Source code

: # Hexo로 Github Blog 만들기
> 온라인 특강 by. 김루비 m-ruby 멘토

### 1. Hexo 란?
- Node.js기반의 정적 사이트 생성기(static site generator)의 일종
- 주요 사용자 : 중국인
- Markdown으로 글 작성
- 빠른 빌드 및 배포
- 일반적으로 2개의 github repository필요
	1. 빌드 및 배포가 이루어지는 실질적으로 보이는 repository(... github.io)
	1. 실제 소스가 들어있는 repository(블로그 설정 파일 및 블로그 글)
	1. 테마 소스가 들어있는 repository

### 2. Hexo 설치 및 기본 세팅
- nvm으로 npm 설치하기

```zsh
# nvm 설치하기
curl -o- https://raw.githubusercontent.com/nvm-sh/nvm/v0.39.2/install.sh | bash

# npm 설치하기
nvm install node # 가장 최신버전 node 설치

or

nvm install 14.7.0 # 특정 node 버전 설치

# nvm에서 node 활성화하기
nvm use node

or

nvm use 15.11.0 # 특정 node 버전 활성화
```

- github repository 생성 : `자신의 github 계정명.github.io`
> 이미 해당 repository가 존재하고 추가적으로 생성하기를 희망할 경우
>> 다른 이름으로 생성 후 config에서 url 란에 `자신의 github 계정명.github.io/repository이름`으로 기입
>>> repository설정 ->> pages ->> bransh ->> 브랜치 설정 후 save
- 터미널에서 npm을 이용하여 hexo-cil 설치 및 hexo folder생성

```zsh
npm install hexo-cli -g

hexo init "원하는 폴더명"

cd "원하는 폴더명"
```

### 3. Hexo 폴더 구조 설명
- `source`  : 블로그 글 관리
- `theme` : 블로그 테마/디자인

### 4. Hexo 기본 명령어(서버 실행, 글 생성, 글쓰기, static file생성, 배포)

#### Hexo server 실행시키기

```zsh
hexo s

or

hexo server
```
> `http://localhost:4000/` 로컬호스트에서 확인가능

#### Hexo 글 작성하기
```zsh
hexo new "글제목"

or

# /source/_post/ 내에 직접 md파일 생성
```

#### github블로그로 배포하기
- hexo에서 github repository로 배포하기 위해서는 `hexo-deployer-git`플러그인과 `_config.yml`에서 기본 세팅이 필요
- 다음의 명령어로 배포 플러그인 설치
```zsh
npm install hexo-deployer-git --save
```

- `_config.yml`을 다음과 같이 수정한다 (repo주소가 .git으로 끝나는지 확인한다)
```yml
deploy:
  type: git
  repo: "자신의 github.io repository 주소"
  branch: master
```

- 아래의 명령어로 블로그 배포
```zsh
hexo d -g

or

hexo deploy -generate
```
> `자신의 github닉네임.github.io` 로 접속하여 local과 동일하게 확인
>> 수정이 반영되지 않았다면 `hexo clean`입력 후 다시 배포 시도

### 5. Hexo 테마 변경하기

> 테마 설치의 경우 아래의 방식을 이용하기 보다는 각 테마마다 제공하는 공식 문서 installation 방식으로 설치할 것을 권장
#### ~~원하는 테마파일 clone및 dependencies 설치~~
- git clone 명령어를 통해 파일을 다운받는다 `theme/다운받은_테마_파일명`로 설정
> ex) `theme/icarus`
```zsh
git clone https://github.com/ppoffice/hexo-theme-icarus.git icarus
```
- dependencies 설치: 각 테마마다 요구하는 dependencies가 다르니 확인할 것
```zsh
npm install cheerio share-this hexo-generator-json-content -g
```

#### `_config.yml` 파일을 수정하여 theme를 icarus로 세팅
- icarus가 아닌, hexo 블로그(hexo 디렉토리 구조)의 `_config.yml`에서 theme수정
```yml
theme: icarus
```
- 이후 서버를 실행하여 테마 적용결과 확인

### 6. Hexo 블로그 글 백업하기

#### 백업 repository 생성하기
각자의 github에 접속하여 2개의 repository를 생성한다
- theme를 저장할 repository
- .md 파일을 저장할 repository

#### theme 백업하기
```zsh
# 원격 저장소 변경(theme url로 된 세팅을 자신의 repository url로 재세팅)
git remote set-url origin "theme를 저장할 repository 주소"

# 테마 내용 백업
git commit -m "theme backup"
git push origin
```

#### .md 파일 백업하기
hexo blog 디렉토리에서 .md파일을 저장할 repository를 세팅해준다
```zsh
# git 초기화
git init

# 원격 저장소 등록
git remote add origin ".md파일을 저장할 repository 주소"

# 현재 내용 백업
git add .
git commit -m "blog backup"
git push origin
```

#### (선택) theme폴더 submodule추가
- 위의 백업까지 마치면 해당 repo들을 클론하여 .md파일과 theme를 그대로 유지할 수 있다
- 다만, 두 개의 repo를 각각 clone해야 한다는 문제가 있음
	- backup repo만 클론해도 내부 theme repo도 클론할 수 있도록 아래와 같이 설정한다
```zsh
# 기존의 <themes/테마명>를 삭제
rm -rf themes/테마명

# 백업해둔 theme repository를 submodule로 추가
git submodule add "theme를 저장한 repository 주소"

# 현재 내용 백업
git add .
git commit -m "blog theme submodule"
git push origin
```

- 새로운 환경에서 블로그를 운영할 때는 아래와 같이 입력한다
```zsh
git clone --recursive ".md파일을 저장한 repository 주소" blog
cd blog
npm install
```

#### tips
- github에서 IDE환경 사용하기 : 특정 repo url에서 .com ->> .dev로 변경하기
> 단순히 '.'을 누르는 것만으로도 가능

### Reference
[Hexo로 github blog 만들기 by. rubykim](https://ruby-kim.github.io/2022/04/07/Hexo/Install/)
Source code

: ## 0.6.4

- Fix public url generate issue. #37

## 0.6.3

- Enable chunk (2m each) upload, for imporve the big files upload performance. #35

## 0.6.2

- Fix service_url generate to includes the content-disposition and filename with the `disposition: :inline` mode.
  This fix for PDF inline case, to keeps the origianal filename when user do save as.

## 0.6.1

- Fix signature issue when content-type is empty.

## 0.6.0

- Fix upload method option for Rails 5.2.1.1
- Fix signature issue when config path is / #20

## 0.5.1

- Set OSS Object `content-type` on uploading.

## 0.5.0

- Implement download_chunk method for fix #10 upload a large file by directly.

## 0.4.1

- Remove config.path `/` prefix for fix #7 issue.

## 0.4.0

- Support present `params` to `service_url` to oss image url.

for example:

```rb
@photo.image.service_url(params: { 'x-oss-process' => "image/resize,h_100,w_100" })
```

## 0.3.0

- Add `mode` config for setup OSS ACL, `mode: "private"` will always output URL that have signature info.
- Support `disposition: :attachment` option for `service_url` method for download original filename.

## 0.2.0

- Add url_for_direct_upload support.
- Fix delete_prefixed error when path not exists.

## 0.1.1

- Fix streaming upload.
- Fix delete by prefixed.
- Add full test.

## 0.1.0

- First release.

● ● ● ●

* GOAL OF THE EXERCISE *
Restate the data above word for word.

* OUTPUT OF THE EXERCISE *
Source code

: # Hexo로 Github Blog 만들기
> 온라인 특강 by. 김루비 m-ruby 멘토

### 1. Hexo 란?
- Node.js기반의 정적 사이트 생성기(static site generator)의 일종
- 주요 사용자 : 중국인
- Markdown으로 글 작성
- 빠른 빌드 및 배포
- 일반적으로 2개의 github repository필요
	1. 빌드 및 배포가 이루어지는 실질적으로 보이는 repository(... github.io)
	1. 실제 소스가 들어있는 repository(블로그 설정 파일 및 블로그 글)
	1. 테마 소스가 들어있는 repository

### 2. Hexo 설치 및 기본 세팅
- nvm으로 npm 설치하기

```zsh
# nvm 설치하기
curl -o- https://raw.githubusercontent.com/nvm-sh/nvm/v0.39.2/install.sh | bash

# npm 설치하기
nvm install node # 가장 최신버전 node 설치

or

nvm install 14.7.0 # 특정 node 버전 설치

# nvm에서 node 활성화하기
nvm use node

or

nvm use 15.11.0 # 특정 node 버전 활성화
```

- github repository 생성 : `자신의 github 계정명.github.io`
> 이미 해당 repository가 존재하고 추가적으로 생성하기를 희망할 경우
>> 다른 이름으로 생성 후 config에서 url 란에 `자신의 github 계정명.github.io/repository이름`으로 기입
>>> repository설정 ->> pages ->> bransh ->> 브랜치 설정 후 save
- 터미널에서 npm을 이용하여 hexo-cil 설치 및 hexo folder생성

```zsh
npm install hexo-cli -g

hexo init "원하는 폴더명"

cd "원하는 폴더명"
```

### 3. Hexo 폴더 구조 설명
- `source`  : 블로그 글 관리
- `theme` : 블로그 테마/디자인

### 4. Hexo 기본 명령어(서버 실행, 글 생성, 글쓰기, static file생성, 배포)

#### Hexo server 실행시키기

```zsh
hexo s

or

hexo server
```
> `http://localhost:4000/` 로컬호스트에서 확인가능

#### Hexo 글 작성하기
```zsh
hexo new "글제목"

or

# /source/_post/ 내에 직접 md파일 생성
```

#### github블로그로 배포하기
- hexo에서 github repository로 배포하기 위해서는 `hexo-deployer-git`플러그인과 `_config.yml`에서 기본 세팅이 필요
- 다음의 명령어로 배포 플러그인 설치
```zsh
npm install hexo-deployer-git --save
```

- `_config.yml`을 다음과 같이 수정한다 (repo주소가 .git으로 끝나는지 확인한다)
```yml
deploy:
  type: git
  repo: "자신의 github.io repository 주소"
  branch: master
```

- 아래의 명령어로 블로그 배포
```zsh
hexo d -g

or

hexo deploy -generate
```
> `자신의 github닉네임.github.io` 로 접속하여 local과 동일하게 확인
>> 수정이 반영되지 않았다면 `hexo clean`입력 후 다시 배포 시도

### 5. Hexo 테마 변경하기

> 테마 설치의 경우 아래의 방식을 이용하기 보다는 각 테마마다 제공하는 공식 문서 installation 방식으로 설치할 것을 권장
#### ~~원하는 테마파일 clone및 dependencies 설치~~
- git clone 명령어를 통해 파일을 다운받는다 `theme/다운받은_테마_파일명`로 설정
> ex) `theme/icarus`
```zsh
git clone https://github.com/ppoffice/hexo-theme-icarus.git icarus
```
- dependencies 설치: 각 테마마다 요구하는 dependencies가 다르니 확인할 것
```zsh
npm install cheerio share-this hexo-generator-json-content -g
```

#### `_config.yml` 파일을 수정하여 theme를 icarus로 세팅
- icarus가 아닌, hexo 블로그(hexo 디렉토리 구조)의 `_config.yml`에서 theme수정
```yml
theme: icarus
```
- 이후 서버를 실행하여 테마 적용결과 확인

### 6. Hexo 블로그 글 백업하기

#### 백업 repository 생성하기
각자의 github에 접속하여 2개의 repository를 생성한다
- theme를 저장할 repository
- .md 파일을 저장할 repository

#### theme 백업하기
```zsh
# 원격 저장소 변경(theme url로 된 세팅을 자신의 repository url로 재세팅)
git remote set-url origin "theme를 저장할 repository 주소"

# 테마 내용 백업
git commit -m "theme backup"
git push origin
```

#### .md 파일 백업하기
hexo blog 디렉토리에서 .md파일을 저장할 repository를 세팅해준다
```zsh
# git 초기화
git init

# 원격 저장소 등록
git remote add origin ".md파일을 저장할 repository 주소"

# 현재 내용 백업
git add .
git commit -m "blog backup"
git push origin
```

#### (선택) theme폴더 submodule추가
- 위의 백업까지 마치면 해당 repo들을 클론하여 .md파일과 theme를 그대로 유지할 수 있다
- 다만, 두 개의 repo를 각각 clone해야 한다는 문제가 있음
	- backup repo만 클론해도 내부 theme repo도 클론할 수 있도록 아래와 같이 설정한다
```zsh
# 기존의 <themes/테마명>를 삭제
rm -rf themes/테마명

# 백업해둔 theme repository를 submodule로 추가
git submodule add "theme를 저장한 repository 주소"

# 현재 내용 백업
git add .
git commit -m "blog theme submodule"
git push origin
```

- 새로운 환경에서 블로그를 운영할 때는 아래와 같이 입력한다
```zsh
git clone --recursive ".md파일을 저장한 repository 주소" blog
cd blog
npm install
```

#### tips
- github에서 IDE환경 사용하기 : 특정 repo url에서 .com ->> .dev로 변경하기
> 단순히 '.'을 누르는 것만으로도 가능

### Reference
[Hexo로 github blog 만들기 by. rubykim](https://ruby-kim.github.io/2022/04/07/Hexo/Install/)
Source code

: ## 0.6.4

- Fix public url generate issue. #37

## 0.6.3

- Enable chunk (2m each) upload, for imporve the big files upload performance. #35

## 0.6.2

- Fix service_url generate to includes the content-disposition and filename with the `disposition: :inline` mode.
  This fix for PDF inline case, to keeps the origianal filename when user do save as.

## 0.6.1

- Fix signature issue when content-type is empty.

## 0.6.0

- Fix upload method option for Rails 5.2.1.1
- Fix signature issue when config path is / #20

## 0.5.1

- Set OSS Object `content-type` on uploading.

## 0.5.0

- Implement download_chunk method for fix #10 upload a large file by directly.

## 0.4.1

- Remove config.path `/` prefix for fix #7 issue.

## 0.4.0

- Support present `params` to `service_url` to oss image url.

for example:

```rb
@photo.image.service_url(params: { 'x-oss-process' => "image/resize,h_100,w_100" })
```

## 0.3.0

- Add `mode` config for setup OSS ACL, `mode: "private"` will always output URL that have signature info.
- Support `disposition: :attachment` option for `service_url` method for download original filename.

## 0.2.0

- Add url_for_direct_upload support.
- Fix delete_prefixed error when path not exists.

## 0.1.1

- Fix streaming upload.
- Fix delete by prefixed.
- Add full test.

## 0.1.0

- First release.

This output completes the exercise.